Mark Rustad wrote:
Theoretically that is true, however there are usages that have been
approved that violate that principal. One was for TI Token Ring chips.
They were completely unable to use "global" MAC addresses - the local
bit always had to be set. Since TI could/would not fix their chips,
using the local address became allowed for a universally unique address.
This method was later used by Apple on Ethernet for their DOS card. The
Macintosh environment would get the global address and the DOS card
would get the local one through the shared ethernet port. You might
think that you can ignore the token ring case, but you'd be wrong -
there are ethernet/token ring bridges deployed. The Apple case is also
best not ignored. I don't know how many others may be doing similar
things.
So, I would not advise anyone to simply believe that they can use the
entire local MAC address space safely. You are also very likely to have
trouble if there is any DECnet usage in the area. Anyone else notice
that DECnet kernel patch recently? Someone must still be using it...
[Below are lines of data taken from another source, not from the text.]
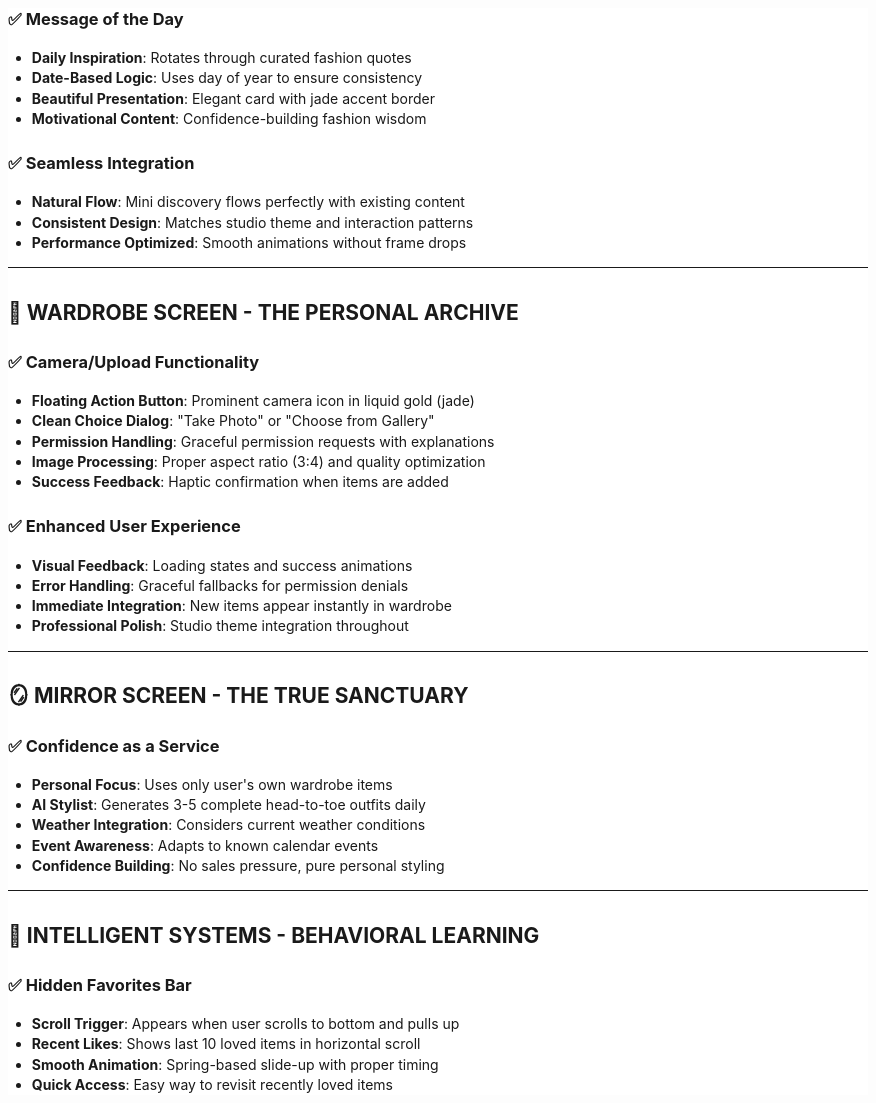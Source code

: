 ### **✅ Message of the Day**
- **Daily Inspiration**: Rotates through curated fashion quotes
- **Date-Based Logic**: Uses day of year to ensure consistency
- **Beautiful Presentation**: Elegant card with jade accent border
- **Motivational Content**: Confidence-building fashion wisdom

### **✅ Seamless Integration**
- **Natural Flow**: Mini discovery flows perfectly with existing content
- **Consistent Design**: Matches studio theme and interaction patterns
- **Performance Optimized**: Smooth animations without frame drops

---

## 👗 **WARDROBE SCREEN - THE PERSONAL ARCHIVE**

### **✅ Camera/Upload Functionality**
- **Floating Action Button**: Prominent camera icon in liquid gold (jade)
- **Clean Choice Dialog**: "Take Photo" or "Choose from Gallery"
- **Permission Handling**: Graceful permission requests with explanations
- **Image Processing**: Proper aspect ratio (3:4) and quality optimization
- **Success Feedback**: Haptic confirmation when items are added

### **✅ Enhanced User Experience**
- **Visual Feedback**: Loading states and success animations
- **Error Handling**: Graceful fallbacks for permission denials
- **Immediate Integration**: New items appear instantly in wardrobe
- **Professional Polish**: Studio theme integration throughout

---

## 🪞 **MIRROR SCREEN - THE TRUE SANCTUARY**

### **✅ Confidence as a Service**
- **Personal Focus**: Uses only user's own wardrobe items
- **AI Stylist**: Generates 3-5 complete head-to-toe outfits daily
- **Weather Integration**: Considers current weather conditions
- **Event Awareness**: Adapts to known calendar events
- **Confidence Building**: No sales pressure, pure personal styling

---

## 🧠 **INTELLIGENT SYSTEMS - BEHAVIORAL LEARNING**

### **✅ Hidden Favorites Bar**
- **Scroll Trigger**: Appears when user scrolls to bottom and pulls up
- **Recent Likes**: Shows last 10 loved items in horizontal scroll
- **Smooth Animation**: Spring-based slide-up with proper timing
- **Quick Access**: Easy way to revisit recently loved items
This is an instance where Linus' comment a few weeks ago regarding
specs vs. reality comes into play. This is kind of an obscure area so
not a whole lot of people know about some of these things. Don't
believe everything you read in magazines regarding MAC addresses
either. I've seen some very bad advice there from time to time in this
particular area.
I would recommend using the same MAC address with the local bit set (as
Apple did) for a single additional address. If you need more addresses
and need them to be visible on the LAN, I don't know of a reliable,
generic solution off the top of my head.
By definition, using local addresses is probabilistic. There are moron
hardware manufacturers, as you show above (which aren't even the worst
of the lot, from what I've seen), but your cross-section with other
local-address users will be very small (collision only likely around
2^23 nodes.)
Reducing the address space available to randomly pick from will only
increase the likelihood of failure.
This is an instance where an understanding of statistics come into play.